# WHAT TO DO:
Reproduce the full listing as it stands. Images do not belong in the copy.

# DATASET EXCERPTS:

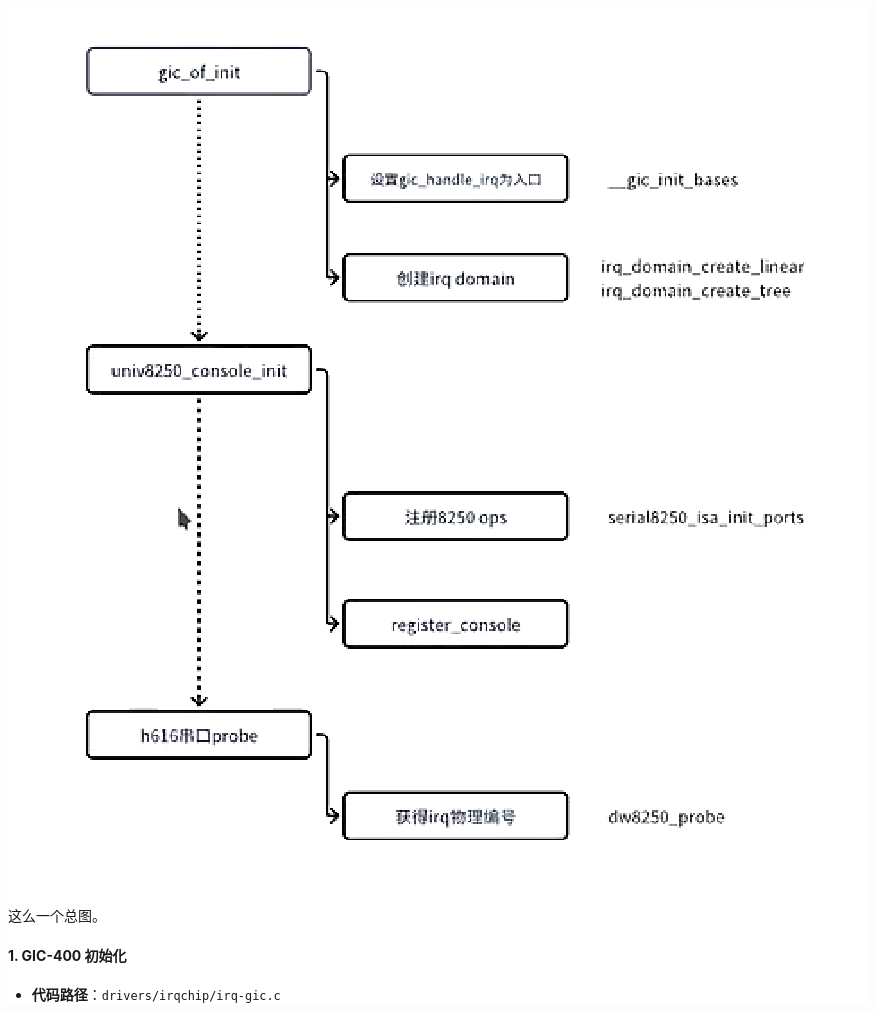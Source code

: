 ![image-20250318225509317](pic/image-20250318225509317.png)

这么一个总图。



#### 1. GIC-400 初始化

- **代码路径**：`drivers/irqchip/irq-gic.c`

# REPLY:
Source code

: ![image-20250318225509317](pic/image-20250318225509317.png)

这么一个总图。



#### 1. GIC-400 初始化

- **代码路径**：`drivers/irqchip/irq-gic.c`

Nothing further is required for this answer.